Task goal => Look through the records and copy every line in which "projects" appears.

---------- Exercise data ----------

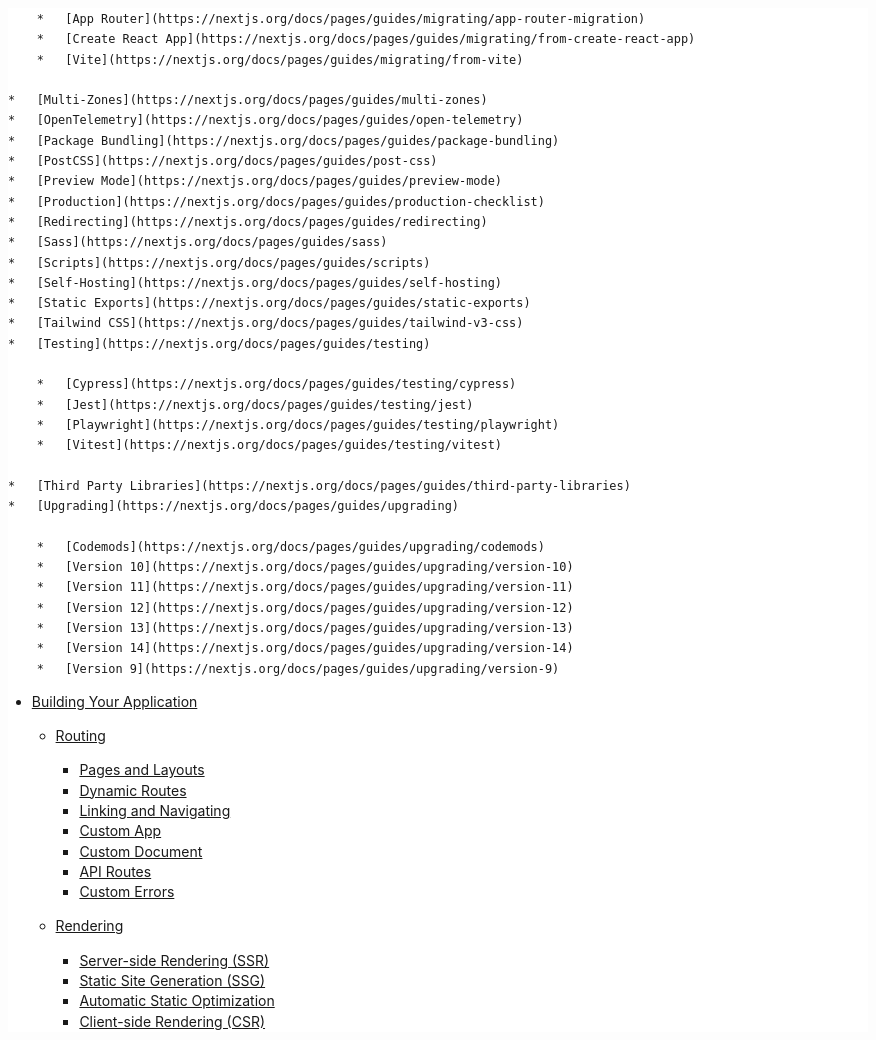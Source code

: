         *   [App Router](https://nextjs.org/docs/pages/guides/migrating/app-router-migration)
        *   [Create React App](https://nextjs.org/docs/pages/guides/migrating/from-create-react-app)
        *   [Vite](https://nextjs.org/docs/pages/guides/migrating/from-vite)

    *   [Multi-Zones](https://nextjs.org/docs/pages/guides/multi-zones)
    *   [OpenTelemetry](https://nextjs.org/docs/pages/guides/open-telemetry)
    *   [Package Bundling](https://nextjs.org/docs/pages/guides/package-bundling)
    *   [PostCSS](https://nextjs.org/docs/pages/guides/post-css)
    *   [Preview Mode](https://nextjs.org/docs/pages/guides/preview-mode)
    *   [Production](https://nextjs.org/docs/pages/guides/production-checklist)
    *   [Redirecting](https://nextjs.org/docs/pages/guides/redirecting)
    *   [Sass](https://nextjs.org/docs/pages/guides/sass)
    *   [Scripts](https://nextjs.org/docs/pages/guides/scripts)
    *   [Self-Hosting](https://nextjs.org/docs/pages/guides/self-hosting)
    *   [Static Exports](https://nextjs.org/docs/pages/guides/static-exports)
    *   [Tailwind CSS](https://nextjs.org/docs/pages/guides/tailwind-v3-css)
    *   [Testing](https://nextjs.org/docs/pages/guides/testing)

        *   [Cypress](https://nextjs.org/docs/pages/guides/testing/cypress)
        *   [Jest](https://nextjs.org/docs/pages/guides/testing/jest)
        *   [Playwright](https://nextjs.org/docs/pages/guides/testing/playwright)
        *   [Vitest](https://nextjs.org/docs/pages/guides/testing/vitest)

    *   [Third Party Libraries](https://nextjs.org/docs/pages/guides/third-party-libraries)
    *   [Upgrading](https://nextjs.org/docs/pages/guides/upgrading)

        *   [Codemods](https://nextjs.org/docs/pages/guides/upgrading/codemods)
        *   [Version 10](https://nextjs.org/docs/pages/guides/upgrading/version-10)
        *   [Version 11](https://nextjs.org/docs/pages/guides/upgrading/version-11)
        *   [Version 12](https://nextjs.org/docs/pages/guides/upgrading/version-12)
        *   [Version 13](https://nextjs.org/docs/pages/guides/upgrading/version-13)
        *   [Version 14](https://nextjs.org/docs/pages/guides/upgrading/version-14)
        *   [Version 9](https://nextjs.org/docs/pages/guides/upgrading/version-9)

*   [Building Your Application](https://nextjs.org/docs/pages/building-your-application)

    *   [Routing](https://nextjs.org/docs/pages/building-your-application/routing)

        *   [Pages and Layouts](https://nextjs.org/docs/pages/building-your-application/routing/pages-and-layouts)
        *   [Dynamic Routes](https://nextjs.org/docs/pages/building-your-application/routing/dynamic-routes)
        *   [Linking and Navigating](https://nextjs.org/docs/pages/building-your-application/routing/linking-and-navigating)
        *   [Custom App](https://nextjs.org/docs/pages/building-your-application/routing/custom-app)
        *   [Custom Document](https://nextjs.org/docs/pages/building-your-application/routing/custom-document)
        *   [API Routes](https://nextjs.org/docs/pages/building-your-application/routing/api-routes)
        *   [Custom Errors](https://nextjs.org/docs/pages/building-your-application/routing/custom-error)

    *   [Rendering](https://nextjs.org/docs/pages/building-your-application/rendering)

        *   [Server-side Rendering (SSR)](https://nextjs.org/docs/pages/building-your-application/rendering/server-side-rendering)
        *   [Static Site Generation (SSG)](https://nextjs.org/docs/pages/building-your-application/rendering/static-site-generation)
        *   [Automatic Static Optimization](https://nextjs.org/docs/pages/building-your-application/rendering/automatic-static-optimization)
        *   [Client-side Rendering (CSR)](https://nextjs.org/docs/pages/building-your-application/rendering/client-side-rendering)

----------
---------- Exercise data ----------

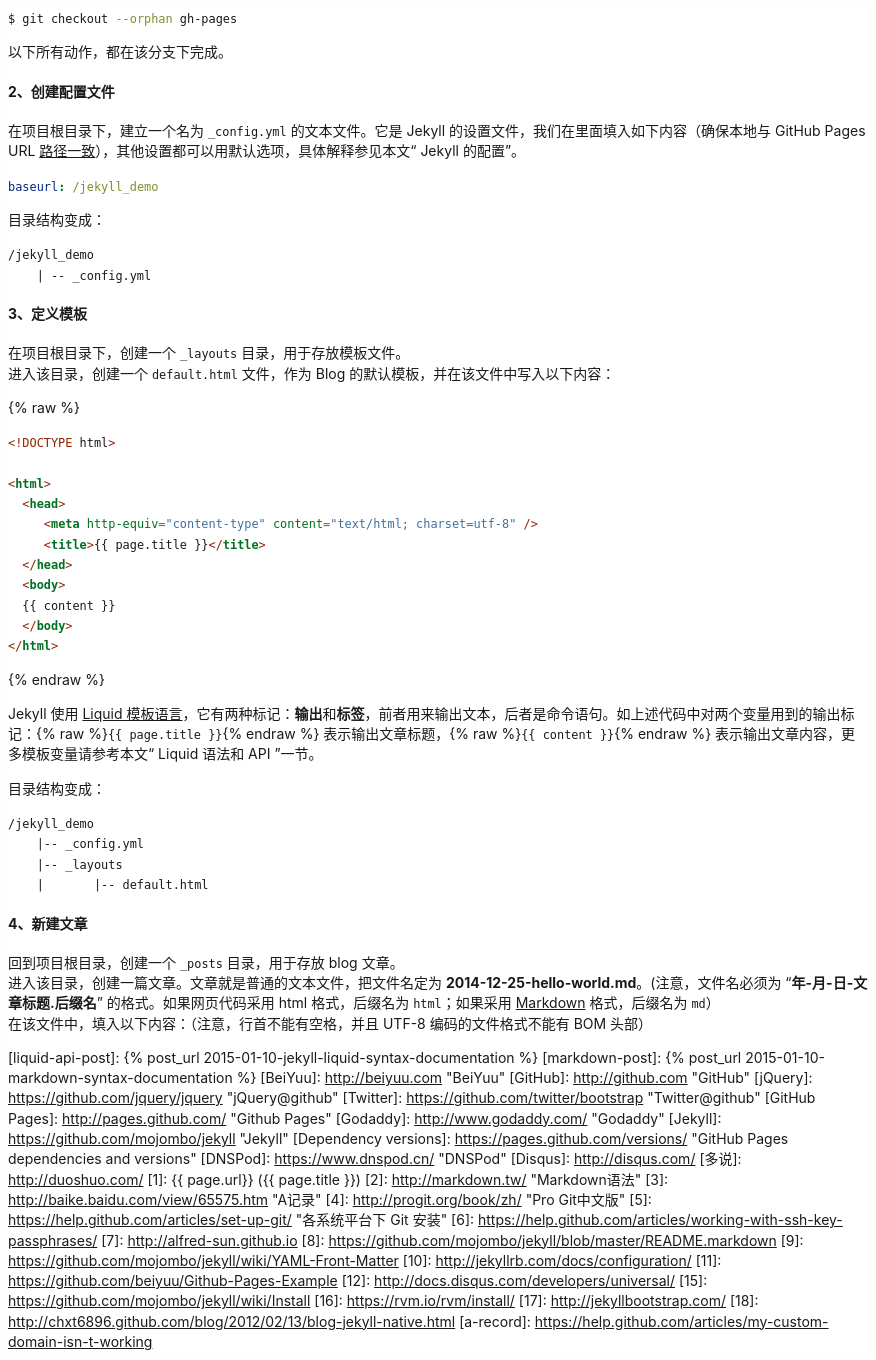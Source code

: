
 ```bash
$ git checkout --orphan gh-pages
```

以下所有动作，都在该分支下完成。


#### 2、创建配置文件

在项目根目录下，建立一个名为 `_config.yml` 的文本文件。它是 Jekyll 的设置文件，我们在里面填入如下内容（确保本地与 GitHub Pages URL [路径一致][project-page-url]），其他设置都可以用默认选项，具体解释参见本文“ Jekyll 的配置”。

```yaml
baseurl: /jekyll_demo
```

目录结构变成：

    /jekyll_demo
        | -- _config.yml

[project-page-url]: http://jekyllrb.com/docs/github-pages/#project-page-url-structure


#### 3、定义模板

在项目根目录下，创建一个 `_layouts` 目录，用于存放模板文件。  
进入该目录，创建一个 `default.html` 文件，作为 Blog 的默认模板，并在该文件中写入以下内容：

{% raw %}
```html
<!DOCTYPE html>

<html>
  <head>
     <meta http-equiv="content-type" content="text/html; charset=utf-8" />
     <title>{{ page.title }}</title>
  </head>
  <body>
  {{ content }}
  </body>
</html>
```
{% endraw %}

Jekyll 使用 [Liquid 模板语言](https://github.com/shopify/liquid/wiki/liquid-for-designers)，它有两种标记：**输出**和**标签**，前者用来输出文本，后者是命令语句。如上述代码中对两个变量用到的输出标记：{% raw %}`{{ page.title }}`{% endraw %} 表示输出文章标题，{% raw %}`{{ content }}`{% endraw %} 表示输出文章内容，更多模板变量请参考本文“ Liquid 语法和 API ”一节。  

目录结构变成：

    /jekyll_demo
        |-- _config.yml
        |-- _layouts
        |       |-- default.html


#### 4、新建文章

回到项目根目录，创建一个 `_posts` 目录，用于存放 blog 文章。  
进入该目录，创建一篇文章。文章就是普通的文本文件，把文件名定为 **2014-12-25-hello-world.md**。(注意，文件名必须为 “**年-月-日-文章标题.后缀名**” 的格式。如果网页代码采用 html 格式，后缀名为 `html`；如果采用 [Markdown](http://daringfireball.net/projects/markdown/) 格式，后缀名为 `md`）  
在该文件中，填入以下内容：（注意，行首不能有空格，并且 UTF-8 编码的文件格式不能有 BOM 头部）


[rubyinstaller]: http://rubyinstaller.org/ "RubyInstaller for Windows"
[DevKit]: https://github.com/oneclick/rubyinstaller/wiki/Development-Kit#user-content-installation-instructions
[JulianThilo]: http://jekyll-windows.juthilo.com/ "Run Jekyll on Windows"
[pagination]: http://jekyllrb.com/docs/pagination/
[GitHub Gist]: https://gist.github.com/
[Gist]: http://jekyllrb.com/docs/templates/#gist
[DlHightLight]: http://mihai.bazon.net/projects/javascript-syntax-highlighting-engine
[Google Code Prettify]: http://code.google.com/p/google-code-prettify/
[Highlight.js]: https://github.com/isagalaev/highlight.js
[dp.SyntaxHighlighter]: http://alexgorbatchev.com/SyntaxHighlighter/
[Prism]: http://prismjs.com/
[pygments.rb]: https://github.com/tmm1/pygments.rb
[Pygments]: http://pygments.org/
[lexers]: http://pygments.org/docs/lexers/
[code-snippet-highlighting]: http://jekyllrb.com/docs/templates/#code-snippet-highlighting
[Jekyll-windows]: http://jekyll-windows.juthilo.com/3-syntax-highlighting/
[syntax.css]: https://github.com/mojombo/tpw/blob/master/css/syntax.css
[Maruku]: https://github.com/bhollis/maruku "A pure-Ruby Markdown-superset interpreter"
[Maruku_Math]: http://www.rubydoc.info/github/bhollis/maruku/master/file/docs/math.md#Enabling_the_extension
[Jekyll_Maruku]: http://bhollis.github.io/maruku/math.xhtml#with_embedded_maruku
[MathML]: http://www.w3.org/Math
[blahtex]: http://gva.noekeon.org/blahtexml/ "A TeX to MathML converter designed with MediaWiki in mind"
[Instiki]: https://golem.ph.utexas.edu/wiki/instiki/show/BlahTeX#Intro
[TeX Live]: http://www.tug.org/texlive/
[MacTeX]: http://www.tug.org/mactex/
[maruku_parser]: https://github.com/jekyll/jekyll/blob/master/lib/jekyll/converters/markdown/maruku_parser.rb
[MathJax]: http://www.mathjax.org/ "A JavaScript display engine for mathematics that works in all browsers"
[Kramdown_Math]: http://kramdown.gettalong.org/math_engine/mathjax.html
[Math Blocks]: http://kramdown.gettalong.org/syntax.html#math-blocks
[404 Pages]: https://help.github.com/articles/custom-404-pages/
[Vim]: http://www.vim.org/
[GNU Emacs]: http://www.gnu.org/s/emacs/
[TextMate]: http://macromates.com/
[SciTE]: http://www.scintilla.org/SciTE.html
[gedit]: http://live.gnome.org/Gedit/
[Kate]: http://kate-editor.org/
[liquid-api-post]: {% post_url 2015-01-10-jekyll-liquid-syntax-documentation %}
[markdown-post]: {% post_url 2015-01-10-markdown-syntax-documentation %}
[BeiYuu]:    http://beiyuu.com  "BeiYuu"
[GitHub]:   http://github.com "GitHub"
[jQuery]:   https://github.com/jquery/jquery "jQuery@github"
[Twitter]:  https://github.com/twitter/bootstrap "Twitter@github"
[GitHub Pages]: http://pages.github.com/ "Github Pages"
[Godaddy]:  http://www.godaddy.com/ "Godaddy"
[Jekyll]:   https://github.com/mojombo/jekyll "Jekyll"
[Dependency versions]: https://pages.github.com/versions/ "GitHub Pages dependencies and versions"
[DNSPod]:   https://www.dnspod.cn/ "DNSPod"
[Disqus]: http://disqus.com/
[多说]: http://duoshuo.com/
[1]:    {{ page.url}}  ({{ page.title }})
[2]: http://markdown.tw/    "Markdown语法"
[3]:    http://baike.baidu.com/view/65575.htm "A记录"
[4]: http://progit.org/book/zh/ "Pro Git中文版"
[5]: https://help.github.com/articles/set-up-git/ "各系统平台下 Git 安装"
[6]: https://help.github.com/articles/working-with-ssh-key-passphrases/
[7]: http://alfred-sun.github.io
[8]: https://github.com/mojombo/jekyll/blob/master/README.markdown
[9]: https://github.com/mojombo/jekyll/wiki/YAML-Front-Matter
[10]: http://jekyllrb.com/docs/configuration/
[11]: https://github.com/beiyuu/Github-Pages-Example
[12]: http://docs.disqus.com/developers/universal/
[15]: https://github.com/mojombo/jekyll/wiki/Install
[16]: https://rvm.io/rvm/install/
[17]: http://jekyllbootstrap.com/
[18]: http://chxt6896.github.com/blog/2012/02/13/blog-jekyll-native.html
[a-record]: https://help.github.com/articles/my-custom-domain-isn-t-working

----------

Written solution =>
进入该目录，创建一篇文章。文章就是普通的文本文件，把文件名定为 **2014-12-25-hello-world.md**。(注意，文件名必须为 “**年-月-日-文章标题.后缀名**” 的格式。如果网页代码采用 html 格式，后缀名为 `html`；如果采用 [Markdown](http://daringfireball.net/projects/markdown/) 格式，后缀名为 `md`）  
[DlHightLight]: http://mihai.bazon.net/projects/javascript-syntax-highlighting-engine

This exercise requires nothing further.